Top of Data for review

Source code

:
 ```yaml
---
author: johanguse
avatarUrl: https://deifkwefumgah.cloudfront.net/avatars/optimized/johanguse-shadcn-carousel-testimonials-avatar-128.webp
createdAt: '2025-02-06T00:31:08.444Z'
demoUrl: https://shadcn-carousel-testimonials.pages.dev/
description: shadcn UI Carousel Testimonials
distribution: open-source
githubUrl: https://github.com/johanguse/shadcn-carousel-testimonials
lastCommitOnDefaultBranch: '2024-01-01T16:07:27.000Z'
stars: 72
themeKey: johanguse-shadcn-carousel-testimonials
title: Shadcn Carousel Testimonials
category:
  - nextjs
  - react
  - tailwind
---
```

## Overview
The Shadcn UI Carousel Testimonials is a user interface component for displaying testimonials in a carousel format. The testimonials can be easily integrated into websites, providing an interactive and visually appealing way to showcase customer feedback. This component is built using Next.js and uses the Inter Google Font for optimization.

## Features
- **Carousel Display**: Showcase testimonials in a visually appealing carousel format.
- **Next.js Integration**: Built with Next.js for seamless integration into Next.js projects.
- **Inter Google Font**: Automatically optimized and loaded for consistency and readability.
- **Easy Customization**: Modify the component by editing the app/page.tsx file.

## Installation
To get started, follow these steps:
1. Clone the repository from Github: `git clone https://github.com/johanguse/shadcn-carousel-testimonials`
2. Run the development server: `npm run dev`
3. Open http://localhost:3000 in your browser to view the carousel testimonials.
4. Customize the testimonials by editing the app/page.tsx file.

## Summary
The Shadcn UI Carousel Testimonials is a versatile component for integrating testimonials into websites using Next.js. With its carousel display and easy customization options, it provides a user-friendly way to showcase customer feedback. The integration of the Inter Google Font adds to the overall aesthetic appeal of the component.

Bottom of Data for review

#### [What you will do]
Print exactly the lines that run from the line containing "- **Inter Google" to the end of the data, both ends included.

#### [Exercise answer]
- **Inter Google Font**: Automatically optimized and loaded for consistency and readability.
- **Easy Customization**: Modify the component by editing the app/page.tsx file.

## Installation
To get started, follow these steps:
1. Clone the repository from Github: `git clone https://github.com/johanguse/shadcn-carousel-testimonials`
2. Run the development server: `npm run dev`
3. Open http://localhost:3000 in your browser to view the carousel testimonials.
4. Customize the testimonials by editing the app/page.tsx file.

## Summary
The Shadcn UI Carousel Testimonials is a versatile component for integrating testimonials into websites using Next.js. With its carousel display and easy customization options, it provides a user-friendly way to showcase customer feedback. The integration of the Inter Google Font adds to the overall aesthetic appeal of the component.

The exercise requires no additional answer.